Sarisa stepped closer, ignoring the heat, ignoring the others, ignoring everything except the woman before her who looked as if she might shatter the room because the alternative was feeling what had been done.
"We will not let her keep this hidden," Sarisa said. "But you cannot run out of this room and kill everyone before we finish hearing the truth."
Lara's jaw worked.
"Please," Sarisa whispered.
The fire dimmed.
Not gone.
Dimmed.
Lara swallowed hard and nodded once.
Sarisa turned back toward the others, her hand still wrapped around Lara's wrist. "There is more."
It was not a question.
Elysia's face was pale.
"Yes," she said softly. "There is more."
Raveth looked away first, which told Sarisa more than any warning could have.
Malvoria's voice came quieter now. "Your mother had another project planned."

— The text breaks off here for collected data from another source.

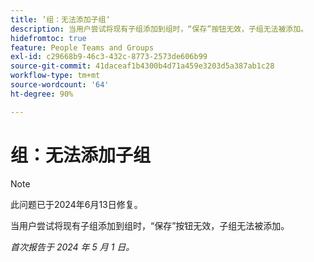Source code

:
 ```yaml
---
title: ’组：无法添加子组‘
description: 当用户尝试将现有子组添加到组时，“保存”按钮无效，子组无法被添加。
hidefromtoc: true
feature: People Teams and Groups
exl-id: c29668b9-46c3-432c-8773-2573de606b99
source-git-commit: 41daceaf1b4300b4d71a459e3203d5a387ab1c28
workflow-type: tm+mt
source-wordcount: '64'
ht-degree: 90%

---
```


# 组：无法添加子组

>[!NOTE]
>
>此问题已于2024年6月13日修复。

当用户尝试将现有子组添加到组时，“保存”按钮无效，子组无法被添加。

_首次报告于 2024 年 5 月 1 日。_
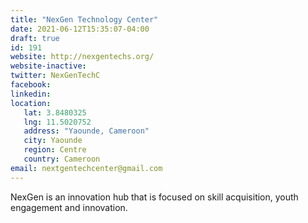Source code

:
 ```yaml
---
title: "NexGen Technology Center"
date: 2021-06-12T15:35:07-04:00
draft: true
id: 191
website: http://nexgentechs.org/
website-inactive: 
twitter: NexGenTechC
facebook: 
linkedin: 
location: 
   lat: 3.8480325
   lng: 11.5020752
   address: "Yaounde, Cameroon"
   city: Yaounde
   region: Centre
   country: Cameroon
email: nextgentechcenter@gmail.com
---
```

NexGen is an innovation hub that is focused on skill acquisition, youth engagement and innovation.
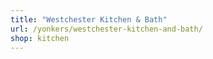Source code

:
 ```yaml
---
title: "Westchester Kitchen & Bath"
url: /yonkers/westchester-kitchen-and-bath/
shop: kitchen
---
```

Sarisa felt Lara's body go rigid beside her again.
Veylira placed the black-bound folder on the table and opened it to the marked section.
Vessel S-Alpha.
Sarisa stared at the letters.
Her own breath seemed to leave the room before her body did.
Elysia spoke gently, each word careful but merciless in its clarity.
"She planned to use your blood, Sarisa. Yours and Vaelen's material. To create an artificial heir bound to her through soul-thread conditioning."
For a second, Sarisa did not understand.
Then she did.
The room tilted.
Lara caught her before she could fall.